Collected data entries:

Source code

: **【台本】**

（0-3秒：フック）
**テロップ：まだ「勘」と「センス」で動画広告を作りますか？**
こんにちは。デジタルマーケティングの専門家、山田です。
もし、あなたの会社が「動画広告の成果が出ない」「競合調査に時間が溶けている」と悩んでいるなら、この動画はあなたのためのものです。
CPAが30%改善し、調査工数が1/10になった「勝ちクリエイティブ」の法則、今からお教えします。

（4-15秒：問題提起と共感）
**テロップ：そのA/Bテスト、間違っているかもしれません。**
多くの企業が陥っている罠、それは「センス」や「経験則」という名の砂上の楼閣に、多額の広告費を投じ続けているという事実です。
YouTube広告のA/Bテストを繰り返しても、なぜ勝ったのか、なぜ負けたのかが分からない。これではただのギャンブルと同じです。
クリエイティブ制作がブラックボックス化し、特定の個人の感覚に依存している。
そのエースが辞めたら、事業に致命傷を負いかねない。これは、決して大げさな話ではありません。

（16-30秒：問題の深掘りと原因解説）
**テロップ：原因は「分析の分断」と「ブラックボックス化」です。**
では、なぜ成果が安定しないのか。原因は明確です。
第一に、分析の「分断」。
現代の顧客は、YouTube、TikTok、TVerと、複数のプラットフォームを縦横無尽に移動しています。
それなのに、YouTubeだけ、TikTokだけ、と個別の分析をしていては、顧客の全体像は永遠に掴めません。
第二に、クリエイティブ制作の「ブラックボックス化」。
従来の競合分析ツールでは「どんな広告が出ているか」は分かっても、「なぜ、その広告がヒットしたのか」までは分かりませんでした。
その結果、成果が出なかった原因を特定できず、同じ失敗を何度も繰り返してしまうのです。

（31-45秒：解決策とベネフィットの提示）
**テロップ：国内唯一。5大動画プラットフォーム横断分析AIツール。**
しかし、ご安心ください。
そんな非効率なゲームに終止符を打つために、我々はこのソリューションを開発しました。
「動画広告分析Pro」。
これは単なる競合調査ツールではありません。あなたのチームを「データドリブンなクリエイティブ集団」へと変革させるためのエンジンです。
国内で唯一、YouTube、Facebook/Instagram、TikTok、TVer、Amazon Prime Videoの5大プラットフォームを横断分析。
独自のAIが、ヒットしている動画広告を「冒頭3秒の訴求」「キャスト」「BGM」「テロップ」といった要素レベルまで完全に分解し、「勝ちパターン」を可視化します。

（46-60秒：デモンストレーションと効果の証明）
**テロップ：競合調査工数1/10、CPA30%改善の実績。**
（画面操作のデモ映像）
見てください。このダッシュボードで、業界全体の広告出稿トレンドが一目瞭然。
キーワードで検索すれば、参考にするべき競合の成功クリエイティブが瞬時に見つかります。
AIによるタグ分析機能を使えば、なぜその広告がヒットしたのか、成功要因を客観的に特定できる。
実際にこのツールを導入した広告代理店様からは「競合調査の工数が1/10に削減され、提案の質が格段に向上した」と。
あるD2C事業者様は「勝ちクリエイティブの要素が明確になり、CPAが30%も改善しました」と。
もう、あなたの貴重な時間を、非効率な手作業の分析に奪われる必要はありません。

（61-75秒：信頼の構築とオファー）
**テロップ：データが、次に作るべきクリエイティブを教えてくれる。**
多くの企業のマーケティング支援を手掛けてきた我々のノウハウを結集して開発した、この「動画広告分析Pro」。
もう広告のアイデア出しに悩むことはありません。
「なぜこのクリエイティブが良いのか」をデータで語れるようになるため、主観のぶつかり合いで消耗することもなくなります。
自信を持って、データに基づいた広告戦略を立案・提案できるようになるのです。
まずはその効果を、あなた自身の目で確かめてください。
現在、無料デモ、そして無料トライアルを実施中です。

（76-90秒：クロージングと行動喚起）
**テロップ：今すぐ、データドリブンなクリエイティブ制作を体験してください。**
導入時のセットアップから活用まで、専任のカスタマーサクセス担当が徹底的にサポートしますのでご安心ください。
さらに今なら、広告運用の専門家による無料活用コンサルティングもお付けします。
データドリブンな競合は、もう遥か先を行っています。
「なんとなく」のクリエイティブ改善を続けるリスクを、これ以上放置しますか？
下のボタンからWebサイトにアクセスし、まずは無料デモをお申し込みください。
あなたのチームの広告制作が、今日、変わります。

Exercise goal -> Among the lines above, show every one that contains the string "テロップ".

Exercise answer ->
**テロップ：まだ「勘」と「センス」で動画広告を作りますか？**
**テロップ：そのA/Bテスト、間違っているかもしれません。**
**テロップ：原因は「分析の分断」と「ブラックボックス化」です。**
**テロップ：国内唯一。5大動画プラットフォーム横断分析AIツール。**
独自のAIが、ヒットしている動画広告を「冒頭3秒の訴求」「キャスト」「BGM」「テロップ」といった要素レベルまで完全に分解し、「勝ちパターン」を可視化します。
**テロップ：競合調査工数1/10、CPA30%改善の実績。**
**テロップ：データが、次に作るべきクリエイティブを教えてくれる。**
**テロップ：今すぐ、データドリブンなクリエイティブ制作を体験してください。**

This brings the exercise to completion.